THE TASK:
Would you write out every record that follows exactly, with the pictures left out?

Saved data entries
[Start of section]

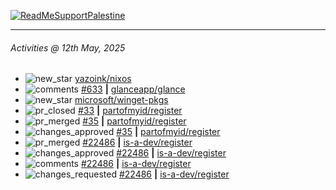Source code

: [![ReadMeSupportPalestine](https://github.com/Safouene1/support-palestine-banner/blob/master/banner-support.svg)](https://github.com/Safouene1/support-palestine-banner)

---

<!--RECENT_ACTIVITY:last_update-->
###### Activities @ 12th May, 2025
<!--RECENT_ACTIVITY:last_update_end-->

<!--RECENT_ACTIVITY:start-->
- ![new_star](https://cdn.jsdelivr.net/gh/Readme-Workflows/Readme-Icons@main/icons/octicons/StarredRepositoryYellow.svg) [yazoink/nixos](https://github.com/yazoink/nixos)<br>
- ![comments](https://cdn.jsdelivr.net/gh/Readme-Workflows/Readme-Icons@main/icons/octicons/Comment.svg) [#633](https://github.com/glanceapp/glance/issues/633#issuecomment-2869181947) **|** [glanceapp/glance](https://github.com/glanceapp/glance)<br>
- ![new_star](https://cdn.jsdelivr.net/gh/Readme-Workflows/Readme-Icons@main/icons/octicons/StarredRepositoryYellow.svg) [microsoft/winget-pkgs](https://github.com/microsoft/winget-pkgs)<br>
- ![pr_closed](https://cdn.jsdelivr.net/gh/Readme-Workflows/Readme-Icons@main/icons/octicons/PullRequestClosed.svg) [#33](https://github.com/partofmyid/register/pull/33) **|** [partofmyid/register](https://github.com/partofmyid/register)<br>
- ![pr_merged](https://cdn.jsdelivr.net/gh/Readme-Workflows/Readme-Icons@main/icons/octicons/PullRequestMerged.svg) [#35](https://github.com/partofmyid/register/pull/35) **|** [partofmyid/register](https://github.com/partofmyid/register)<br>
- ![changes_approved](https://cdn.jsdelivr.net/gh/Readme-Workflows/Readme-Icons@main/icons/octicons/ApprovedChanges.svg) [#35](https://github.com/partofmyid/register/pull/35#pullrequestreview-2824754348) **|** [partofmyid/register](https://github.com/partofmyid/register)<br>
- ![pr_merged](https://cdn.jsdelivr.net/gh/Readme-Workflows/Readme-Icons@main/icons/octicons/PullRequestMerged.svg) [#22486](https://github.com/is-a-dev/register/pull/22486) **|** [is-a-dev/register](https://github.com/is-a-dev/register)<br>
- ![changes_approved](https://cdn.jsdelivr.net/gh/Readme-Workflows/Readme-Icons@main/icons/octicons/ApprovedChanges.svg) [#22486](https://github.com/is-a-dev/register/pull/22486#pullrequestreview-2821415459) **|** [is-a-dev/register](https://github.com/is-a-dev/register)<br>
- ![comments](https://cdn.jsdelivr.net/gh/Readme-Workflows/Readme-Icons@main/icons/octicons/Comment.svg) [#22486](https://github.com/is-a-dev/register/pull/22486#discussion_r2077417617) **|** [is-a-dev/register](https://github.com/is-a-dev/register)<br>
- ![changes_requested](https://cdn.jsdelivr.net/gh/Readme-Workflows/Readme-Icons@main/icons/octicons/RequestedChanges.svg) [#22486](https://github.com/is-a-dev/register/pull/22486#pullrequestreview-2821399762) **|** [is-a-dev/register](https://github.com/is-a-dev/register)<br>
<!--RECENT_ACTIVITY:end-->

[End of section]

ANSWER FOR THIS EXERCISE:
Source code

: [![ReadMeSupportPalestine](https://github.com/Safouene1/support-palestine-banner/blob/master/banner-support.svg)](https://github.com/Safouene1/support-palestine-banner)

---

<!--RECENT_ACTIVITY:last_update-->
###### Activities @ 12th May, 2025
<!--RECENT_ACTIVITY:last_update_end-->

<!--RECENT_ACTIVITY:start-->
- ![new_star](https://cdn.jsdelivr.net/gh/Readme-Workflows/Readme-Icons@main/icons/octicons/StarredRepositoryYellow.svg) [yazoink/nixos](https://github.com/yazoink/nixos)<br>
- ![comments](https://cdn.jsdelivr.net/gh/Readme-Workflows/Readme-Icons@main/icons/octicons/Comment.svg) [#633](https://github.com/glanceapp/glance/issues/633#issuecomment-2869181947) **|** [glanceapp/glance](https://github.com/glanceapp/glance)<br>
- ![new_star](https://cdn.jsdelivr.net/gh/Readme-Workflows/Readme-Icons@main/icons/octicons/StarredRepositoryYellow.svg) [microsoft/winget-pkgs](https://github.com/microsoft/winget-pkgs)<br>
- ![pr_closed](https://cdn.jsdelivr.net/gh/Readme-Workflows/Readme-Icons@main/icons/octicons/PullRequestClosed.svg) [#33](https://github.com/partofmyid/register/pull/33) **|** [partofmyid/register](https://github.com/partofmyid/register)<br>
- ![pr_merged](https://cdn.jsdelivr.net/gh/Readme-Workflows/Readme-Icons@main/icons/octicons/PullRequestMerged.svg) [#35](https://github.com/partofmyid/register/pull/35) **|** [partofmyid/register](https://github.com/partofmyid/register)<br>
- ![changes_approved](https://cdn.jsdelivr.net/gh/Readme-Workflows/Readme-Icons@main/icons/octicons/ApprovedChanges.svg) [#35](https://github.com/partofmyid/register/pull/35#pullrequestreview-2824754348) **|** [partofmyid/register](https://github.com/partofmyid/register)<br>
- ![pr_merged](https://cdn.jsdelivr.net/gh/Readme-Workflows/Readme-Icons@main/icons/octicons/PullRequestMerged.svg) [#22486](https://github.com/is-a-dev/register/pull/22486) **|** [is-a-dev/register](https://github.com/is-a-dev/register)<br>
- ![changes_approved](https://cdn.jsdelivr.net/gh/Readme-Workflows/Readme-Icons@main/icons/octicons/ApprovedChanges.svg) [#22486](https://github.com/is-a-dev/register/pull/22486#pullrequestreview-2821415459) **|** [is-a-dev/register](https://github.com/is-a-dev/register)<br>
- ![comments](https://cdn.jsdelivr.net/gh/Readme-Workflows/Readme-Icons@main/icons/octicons/Comment.svg) [#22486](https://github.com/is-a-dev/register/pull/22486#discussion_r2077417617) **|** [is-a-dev/register](https://github.com/is-a-dev/register)<br>
- ![changes_requested](https://cdn.jsdelivr.net/gh/Readme-Workflows/Readme-Icons@main/icons/octicons/RequestedChanges.svg) [#22486](https://github.com/is-a-dev/register/pull/22486#pullrequestreview-2821399762) **|** [is-a-dev/register](https://github.com/is-a-dev/register)<br>
<!--RECENT_ACTIVITY:end-->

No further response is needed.